» RECORDS TO PROCESS

• • •

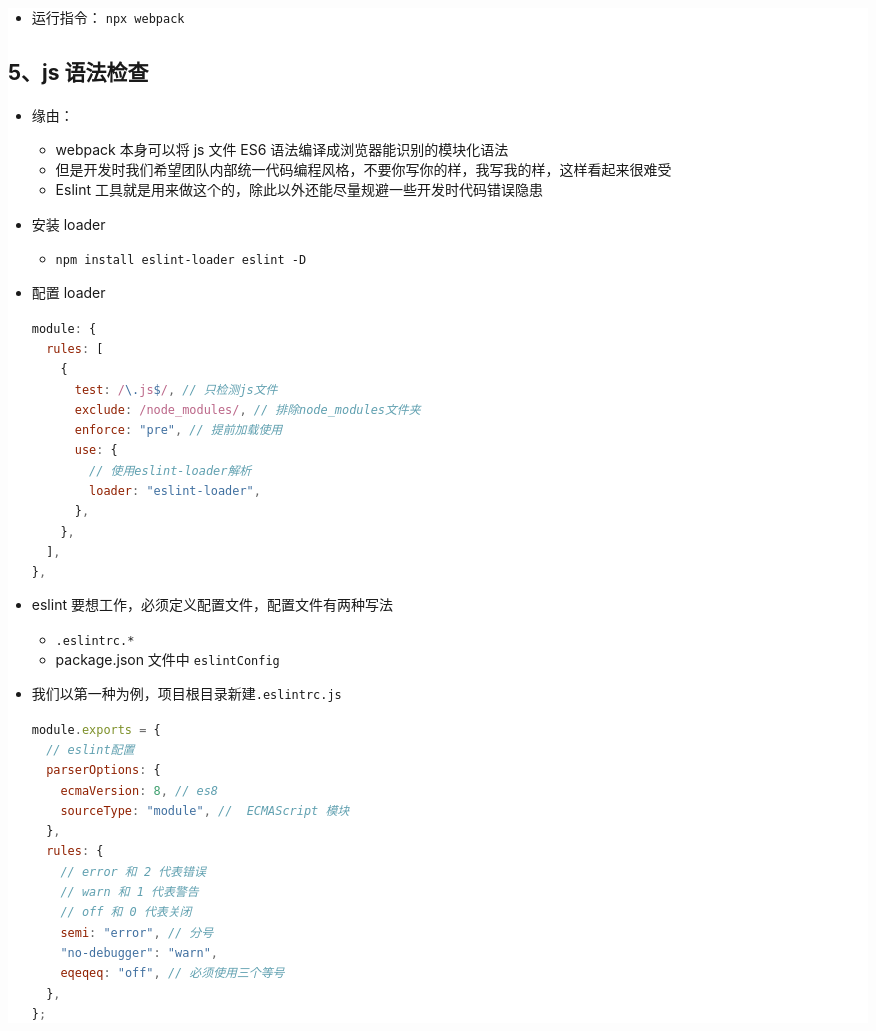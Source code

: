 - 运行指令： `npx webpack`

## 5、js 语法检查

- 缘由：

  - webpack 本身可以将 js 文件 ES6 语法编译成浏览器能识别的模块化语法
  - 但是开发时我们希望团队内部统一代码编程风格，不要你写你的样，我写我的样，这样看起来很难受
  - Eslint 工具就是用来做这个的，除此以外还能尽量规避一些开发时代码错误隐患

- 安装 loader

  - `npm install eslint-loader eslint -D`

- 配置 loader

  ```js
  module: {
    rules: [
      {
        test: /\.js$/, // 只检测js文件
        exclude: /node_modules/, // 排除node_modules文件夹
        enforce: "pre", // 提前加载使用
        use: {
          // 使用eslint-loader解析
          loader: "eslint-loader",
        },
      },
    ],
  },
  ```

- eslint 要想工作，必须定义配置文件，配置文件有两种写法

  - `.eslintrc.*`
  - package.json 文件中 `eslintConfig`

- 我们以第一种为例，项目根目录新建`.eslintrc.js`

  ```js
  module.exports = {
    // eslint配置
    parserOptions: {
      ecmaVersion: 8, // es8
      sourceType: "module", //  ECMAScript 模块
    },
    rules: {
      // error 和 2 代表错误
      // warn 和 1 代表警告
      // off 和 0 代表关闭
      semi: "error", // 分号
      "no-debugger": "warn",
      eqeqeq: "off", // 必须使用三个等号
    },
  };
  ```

• • •

» WHAT IS BEING ASKED
Without the pictures, restate each entry exactly.

» YOUR SOLUTION
Source code

: - 运行指令： `npx webpack`

## 5、js 语法检查

- 缘由：

  - webpack 本身可以将 js 文件 ES6 语法编译成浏览器能识别的模块化语法
  - 但是开发时我们希望团队内部统一代码编程风格，不要你写你的样，我写我的样，这样看起来很难受
  - Eslint 工具就是用来做这个的，除此以外还能尽量规避一些开发时代码错误隐患

- 安装 loader

  - `npm install eslint-loader eslint -D`

- 配置 loader

  ```js
  module: {
    rules: [
      {
        test: /\.js$/, // 只检测js文件
        exclude: /node_modules/, // 排除node_modules文件夹
        enforce: "pre", // 提前加载使用
        use: {
          // 使用eslint-loader解析
          loader: "eslint-loader",
        },
      },
    ],
  },
  ```

- eslint 要想工作，必须定义配置文件，配置文件有两种写法

  - `.eslintrc.*`
  - package.json 文件中 `eslintConfig`

- 我们以第一种为例，项目根目录新建`.eslintrc.js`

  ```js
  module.exports = {
    // eslint配置
    parserOptions: {
      ecmaVersion: 8, // es8
      sourceType: "module", //  ECMAScript 模块
    },
    rules: {
      // error 和 2 代表错误
      // warn 和 1 代表警告
      // off 和 0 代表关闭
      semi: "error", // 分号
      "no-debugger": "warn",
      eqeqeq: "off", // 必须使用三个等号
    },
  };
  ```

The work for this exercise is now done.